* Your instructions *
If a line in the data below holds the word "tech", copy it.

* Study material *
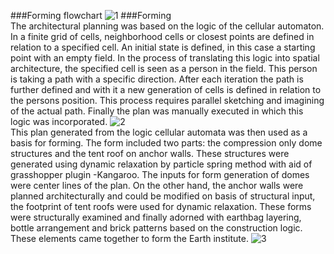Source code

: ###Forming flowchart
![1](https://user-images.githubusercontent.com/43637877/48062532-a3a1e000-e1c2-11e8-964c-78261f2f4912.jpg)
###Forming
<br />The architectural planning was based on the logic of the cellular automaton. In a finite grid of cells, neighborhood cells or closest points are defined in relation to a specified cell. An initial state is defined, in this case a starting point with an empty field. In the process of translating this logic into spatial architecture, the specified cell is seen as a person in the field. This person is taking a path with a specific direction. After each iteration the path is further defined and with it a new generation of cells is defined in relation to the persons position. This process requires parallel sketching and imagining of the actual path. Finally the plan was manually executed in which this logic was incorporated.
![2](https://user-images.githubusercontent.com/43637877/48062818-6b4ed180-e1c3-11e8-8b1f-83ecca966437.png)
<br />This plan generated from the logic cellular automata was then used as a basis for forming. The form included two parts: the compression only dome structures and the tent roof on anchor walls. These structures were generated using dynamic relaxation by particle spring method with aid of grasshopper plugin -Kangaroo. The inputs for form generation of domes were center lines of the plan. On the other hand, the anchor walls were planned architecturally and could be modified on basis of structural input, the footprint of tent roofs were used for dynamic relaxation. These forms were structurally examined and finally adorned with earthbag layering, bottle arrangement and brick patterns based on the construction logic. These elements came together to form the Earth institute. 
![3](https://user-images.githubusercontent.com/43637877/48062767-3e9aba00-e1c3-11e8-95a6-d0f463d460f0.png)
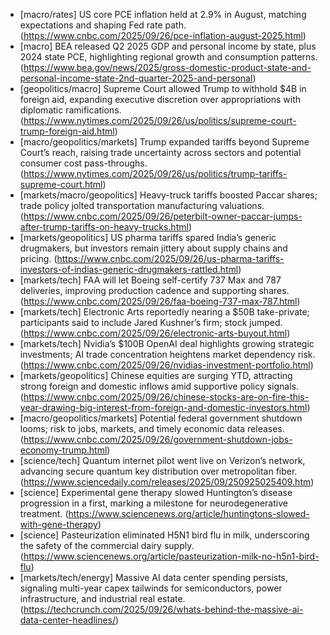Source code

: - [macro/rates] US core PCE inflation held at 2.9% in August, matching expectations and shaping Fed rate path. (https://www.cnbc.com/2025/09/26/pce-inflation-august-2025.html)
- [macro] BEA released Q2 2025 GDP and personal income by state, plus 2024 state PCE, highlighting regional growth and consumption patterns. (https://www.bea.gov/news/2025/gross-domestic-product-state-and-personal-income-state-2nd-quarter-2025-and-personal)
- [geopolitics/macro] Supreme Court allowed Trump to withhold $4B in foreign aid, expanding executive discretion over appropriations with diplomatic ramifications. (https://www.nytimes.com/2025/09/26/us/politics/supreme-court-trump-foreign-aid.html)
- [macro/geopolitics/markets] Trump expanded tariffs beyond Supreme Court’s reach, raising trade uncertainty across sectors and potential consumer cost pass-throughs. (https://www.nytimes.com/2025/09/26/us/politics/trump-tariffs-supreme-court.html)
- [markets/macro/geopolitics] Heavy-truck tariffs boosted Paccar shares; trade policy jolted transportation manufacturing valuations. (https://www.cnbc.com/2025/09/26/peterbilt-owner-paccar-jumps-after-trump-tariffs-on-heavy-trucks.html)
- [markets/geopolitics] US pharma tariffs spared India’s generic drugmakers, but investors remain jittery about supply chains and pricing. (https://www.cnbc.com/2025/09/26/us-pharma-tariffs-investors-of-indias-generic-drugmakers-rattled.html)
- [markets/tech] FAA will let Boeing self-certify 737 Max and 787 deliveries, improving production cadence and supporting shares. (https://www.cnbc.com/2025/09/26/faa-boeing-737-max-787.html)
- [markets/tech] Electronic Arts reportedly nearing a $50B take-private; participants said to include Jared Kushner’s firm; stock jumped. (https://www.cnbc.com/2025/09/26/electronic-arts-buyout.html)
- [markets/tech] Nvidia’s $100B OpenAI deal highlights growing strategic investments; AI trade concentration heightens market dependency risk. (https://www.cnbc.com/2025/09/26/nvidias-investment-portfolio.html)
- [markets/geopolitics] Chinese equities are surging YTD, attracting strong foreign and domestic inflows amid supportive policy signals. (https://www.cnbc.com/2025/09/26/chinese-stocks-are-on-fire-this-year-drawing-big-interest-from-foreign-and-domestic-investors.html)
- [macro/geopolitics/markets] Potential federal government shutdown looms; risk to jobs, markets, and timely economic data releases. (https://www.cnbc.com/2025/09/26/government-shutdown-jobs-economy-trump.html)
- [science/tech] Quantum internet pilot went live on Verizon’s network, advancing secure quantum key distribution over metropolitan fiber. (https://www.sciencedaily.com/releases/2025/09/250925025409.htm)
- [science] Experimental gene therapy slowed Huntington’s disease progression in a first, marking a milestone for neurodegenerative treatment. (https://www.sciencenews.org/article/huntingtons-slowed-with-gene-therapy)
- [science] Pasteurization eliminated H5N1 bird flu in milk, underscoring the safety of the commercial dairy supply. (https://www.sciencenews.org/article/pasteurization-milk-no-h5n1-bird-flu)
- [markets/tech/energy] Massive AI data center spending persists, signaling multi-year capex tailwinds for semiconductors, power infrastructure, and industrial real estate. (https://techcrunch.com/2025/09/26/whats-behind-the-massive-ai-data-center-headlines/)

* Reply *
- [markets/tech] FAA will let Boeing self-certify 737 Max and 787 deliveries, improving production cadence and supporting shares. (https://www.cnbc.com/2025/09/26/faa-boeing-737-max-787.html)
- [markets/tech] Electronic Arts reportedly nearing a $50B take-private; participants said to include Jared Kushner’s firm; stock jumped. (https://www.cnbc.com/2025/09/26/electronic-arts-buyout.html)
- [markets/tech] Nvidia’s $100B OpenAI deal highlights growing strategic investments; AI trade concentration heightens market dependency risk. (https://www.cnbc.com/2025/09/26/nvidias-investment-portfolio.html)
- [science/tech] Quantum internet pilot went live on Verizon’s network, advancing secure quantum key distribution over metropolitan fiber. (https://www.sciencedaily.com/releases/2025/09/250925025409.htm)
- [markets/tech/energy] Massive AI data center spending persists, signaling multi-year capex tailwinds for semiconductors, power infrastructure, and industrial real estate. (https://techcrunch.com/2025/09/26/whats-behind-the-massive-ai-data-center-headlines/)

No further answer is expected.